BEGIN Entries shown
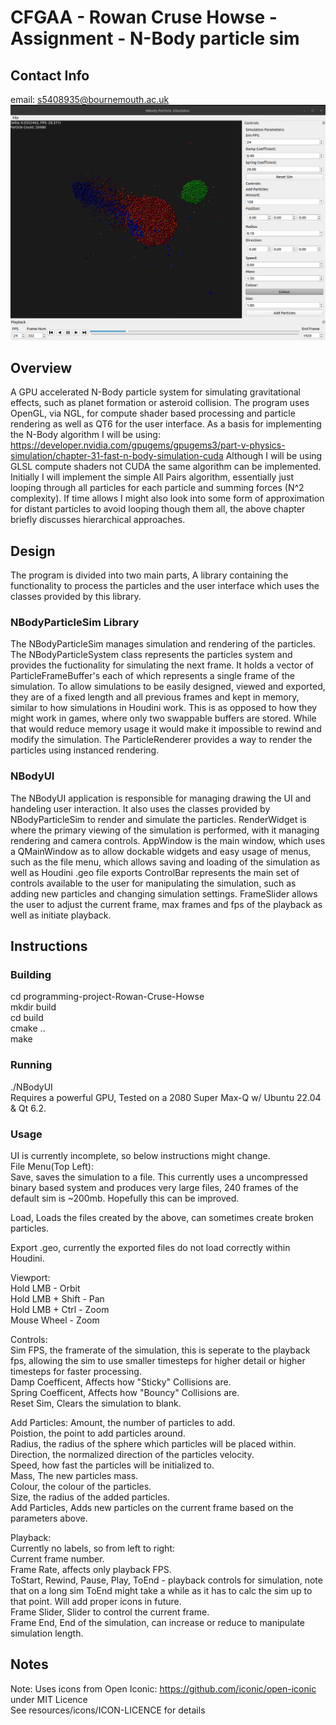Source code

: # CFGAA - Rowan Cruse Howse - Assignment - N-Body particle sim
## Contact Info
email: s5408935@bournemouth.ac.uk
![Screenshot of application](/docs/images/Screenshot%20from%202023-04-29%2009-07-51.png "Screenshot")


## Overview
A GPU accelerated N-Body particle system for simulating gravitational effects, such as planet formation or asteroid collision. 
The program uses OpenGL, via NGL, for compute shader based processing and particle rendering as well as QT6 for the user interface.
As a basis for implementing the N-Body algorithm I will be using: https://developer.nvidia.com/gpugems/gpugems3/part-v-physics-simulation/chapter-31-fast-n-body-simulation-cuda
Although I will be using GLSL compute shaders not CUDA the same algorithm can be implemented.
Initially I will implement the simple All Pairs algorithm, essentially just looping through all particles for each particle and summing forces (N^2 complexity). If time allows I might also look into some form of approximation for distant particles to avoid looping though them all, the above chapter briefly discusses hierarchical approaches.

## Design
The program is divided into two main parts, A library containing the functionality to process the particles and the user interface which uses the classes provided by this library.
### NBodyParticleSim Library
The NBodyParticleSim manages simulation and rendering of the particles. 
The NBodyParticleSystem class represents the particles system and provides the fuctionality for simulating the next frame.
It holds a vector of ParticleFrameBuffer's each of which represents a single frame of the simulation.
To allow simulations to be easily designed, viewed and exported, they are of a fixed length and all previous frames and kept in memory, similar to how simulations in Houdini work. This is as opposed to how they might work in games, where only two swappable buffers are stored. While that would reduce memory usage it would make it impossible to rewind and modify the simulation.
The ParticleRenderer provides a way to render the particles using instanced rendering.

### NBodyUI
The NBodyUI application is responsible for managing drawing the UI and handeling user interaction. It also uses the classes provided by NBodyParticleSim to render and simulate the particles.
RenderWidget is where the primary viewing of the simulation is performed, with it managing rendering and camera controls.
AppWindow is the main window, which uses a QMainWindow as to allow dockable widgets and easy usage of menus, such as the file menu, which allows saving and loading of the simulation as well as Houdini .geo file exports
ControlBar represents the main set of controls available to the user for manipulating the simulation, such as adding new particles and changing simulation settings.
FrameSlider allows the user to adjust the current frame, max frames and fps of the playback as well as initiate playback.

## Instructions
### Building
cd programming-project-Rowan-Cruse-Howse  
mkdir build  
cd build  
cmake ..  
make  

### Running
./NBodyUI  
Requires a powerful GPU, Tested on a 2080 Super Max-Q w/ Ubuntu 22.04 & Qt 6.2.

### Usage
UI is currently incomplete, so below instructions might change.  
File Menu(Top Left):  
Save, saves the simulation to a file. This currently uses a uncompressed binary based system and produces very large files, 240 frames of the default sim is ~200mb.
Hopefully this can be improved.  

Load, Loads the files created by the above, can sometimes create broken particles.  

Export .geo, currently the exported files do not load correctly within Houdini. 

Viewport:  
Hold LMB - Orbit  
Hold LMB + Shift - Pan  
Hold LMB + Ctrl - Zoom  
Mouse Wheel - Zoom  

Controls:  
Sim FPS, the framerate of the simulation, this is seperate to the playback fps, allowing the sim to use smaller timesteps for higher detail or higher timesteps for faster processing.  
Damp Coefficent, Affects how "Sticky" Collisions are.  
Spring Coefficent, Affects how "Bouncy" Collisions are.  
Reset Sim, Clears the simulation to blank.  

Add Particles:
Amount, the number of particles to add.  
Poistion, the point to add particles around.  
Radius, the radius of the sphere which particles will be placed within.  
Direction, the normalized direction of the particles velocity.  
Speed, how fast the particles will be initialized to.  
Mass, The new particles mass.  
Colour, the colour of the particles.  
Size, the radius of the added particles.  
Add Particles, Adds new particles on the current frame based on the parameters above.  

Playback:  
Currently no labels, so from left to right:  
Current frame number.  
Frame Rate, affects only playback FPS.  
ToStart, Rewind, Pause, Play, ToEnd - playback controls for simulation, note that on a long sim ToEnd might take a while as it has to calc the sim up to that point. Will add proper icons in future.  
Frame Slider, Slider to control the current frame.  
Frame End, End of the simulation, can increase or reduce to manipulate simulation length.  

## Notes
Note: Uses icons from Open Iconic: https://github.com/iconic/open-iconic under MIT Licence  
See resources/icons/ICON-LICENCE for details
END Entries shown
→ Task goal:
Single out each line of the records above with the string "Cruse" in it, and copy it.

→ Task answer:
: # CFGAA - Rowan Cruse Howse - Assignment - N-Body particle sim
cd programming-project-Rowan-Cruse-Howse  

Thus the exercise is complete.